- _What to work on_
Look through the lines below and extract any with the word "dual".

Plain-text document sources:

Segment Open

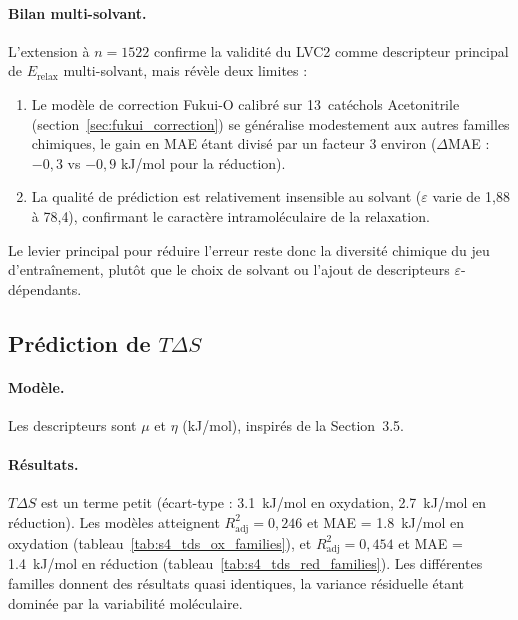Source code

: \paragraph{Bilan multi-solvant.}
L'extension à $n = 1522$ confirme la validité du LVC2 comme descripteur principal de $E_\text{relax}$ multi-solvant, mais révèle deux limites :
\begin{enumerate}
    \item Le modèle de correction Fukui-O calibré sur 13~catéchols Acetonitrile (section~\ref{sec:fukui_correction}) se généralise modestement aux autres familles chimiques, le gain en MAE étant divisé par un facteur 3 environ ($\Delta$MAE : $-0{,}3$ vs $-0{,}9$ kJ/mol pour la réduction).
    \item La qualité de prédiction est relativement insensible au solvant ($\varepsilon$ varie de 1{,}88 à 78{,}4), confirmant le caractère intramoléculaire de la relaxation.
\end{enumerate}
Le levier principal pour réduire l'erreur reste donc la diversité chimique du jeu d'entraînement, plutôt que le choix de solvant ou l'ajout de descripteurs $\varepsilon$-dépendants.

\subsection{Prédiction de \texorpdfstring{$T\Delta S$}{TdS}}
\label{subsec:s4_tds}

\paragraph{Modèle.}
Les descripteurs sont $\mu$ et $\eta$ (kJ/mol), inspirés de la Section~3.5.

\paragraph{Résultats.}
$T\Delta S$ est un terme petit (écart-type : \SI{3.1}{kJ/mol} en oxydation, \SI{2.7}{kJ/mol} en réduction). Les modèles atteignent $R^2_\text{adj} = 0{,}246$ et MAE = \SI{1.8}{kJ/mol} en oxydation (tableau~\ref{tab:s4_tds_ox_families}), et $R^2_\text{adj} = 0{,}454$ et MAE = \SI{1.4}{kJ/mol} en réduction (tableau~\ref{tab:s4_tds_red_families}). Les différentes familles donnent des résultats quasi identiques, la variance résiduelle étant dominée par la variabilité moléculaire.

Segment Closed
Segment Open

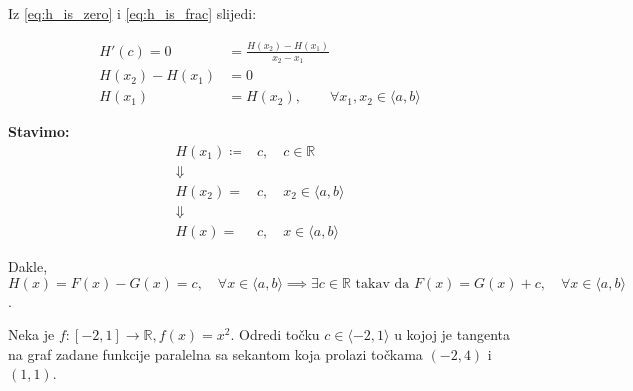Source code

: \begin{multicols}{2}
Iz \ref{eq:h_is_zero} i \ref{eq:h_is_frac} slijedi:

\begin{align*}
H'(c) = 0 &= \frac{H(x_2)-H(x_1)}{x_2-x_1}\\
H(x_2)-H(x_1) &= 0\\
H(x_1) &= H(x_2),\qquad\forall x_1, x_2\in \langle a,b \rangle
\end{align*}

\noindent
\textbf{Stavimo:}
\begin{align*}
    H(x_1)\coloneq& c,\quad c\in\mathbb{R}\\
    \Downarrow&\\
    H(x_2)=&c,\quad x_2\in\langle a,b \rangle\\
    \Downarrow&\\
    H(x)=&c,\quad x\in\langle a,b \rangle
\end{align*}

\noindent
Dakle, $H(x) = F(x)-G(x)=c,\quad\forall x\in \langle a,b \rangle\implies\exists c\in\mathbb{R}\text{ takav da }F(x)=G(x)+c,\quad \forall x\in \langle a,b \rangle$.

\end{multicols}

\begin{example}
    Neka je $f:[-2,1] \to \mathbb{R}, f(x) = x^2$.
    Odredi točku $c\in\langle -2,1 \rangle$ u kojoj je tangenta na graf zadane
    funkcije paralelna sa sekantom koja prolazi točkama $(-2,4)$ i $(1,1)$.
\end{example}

Segment Closed
Segment Open

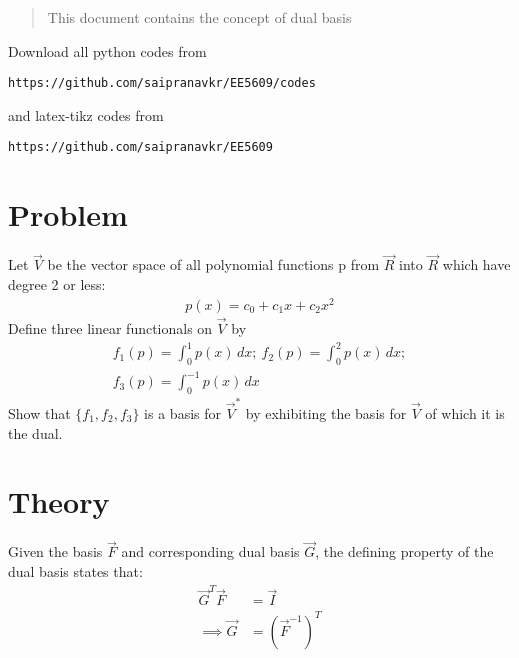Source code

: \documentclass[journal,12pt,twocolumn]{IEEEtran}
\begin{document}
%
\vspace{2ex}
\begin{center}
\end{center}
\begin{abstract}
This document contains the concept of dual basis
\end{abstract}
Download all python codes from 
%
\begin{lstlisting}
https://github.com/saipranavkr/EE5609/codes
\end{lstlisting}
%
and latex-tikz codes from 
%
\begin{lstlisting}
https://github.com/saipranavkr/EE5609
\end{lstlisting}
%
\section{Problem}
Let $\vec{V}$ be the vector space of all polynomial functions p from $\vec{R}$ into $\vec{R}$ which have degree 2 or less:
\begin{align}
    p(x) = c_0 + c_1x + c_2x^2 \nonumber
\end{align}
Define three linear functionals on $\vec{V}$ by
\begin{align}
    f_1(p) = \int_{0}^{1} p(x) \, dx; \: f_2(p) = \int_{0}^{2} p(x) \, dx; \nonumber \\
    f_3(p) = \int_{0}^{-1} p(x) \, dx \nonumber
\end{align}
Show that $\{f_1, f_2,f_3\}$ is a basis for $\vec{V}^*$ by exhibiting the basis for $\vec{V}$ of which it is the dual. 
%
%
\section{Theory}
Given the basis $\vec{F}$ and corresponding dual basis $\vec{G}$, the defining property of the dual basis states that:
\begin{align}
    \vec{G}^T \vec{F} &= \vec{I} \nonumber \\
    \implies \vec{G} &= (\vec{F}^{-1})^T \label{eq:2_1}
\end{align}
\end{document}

Segment Closed

- _Task solution_
This document contains the concept of dual basis
Show that $\{f_1, f_2,f_3\}$ is a basis for $\vec{V}^*$ by exhibiting the basis for $\vec{V}$ of which it is the dual. 
Given the basis $\vec{F}$ and corresponding dual basis $\vec{G}$, the defining property of the dual basis states that:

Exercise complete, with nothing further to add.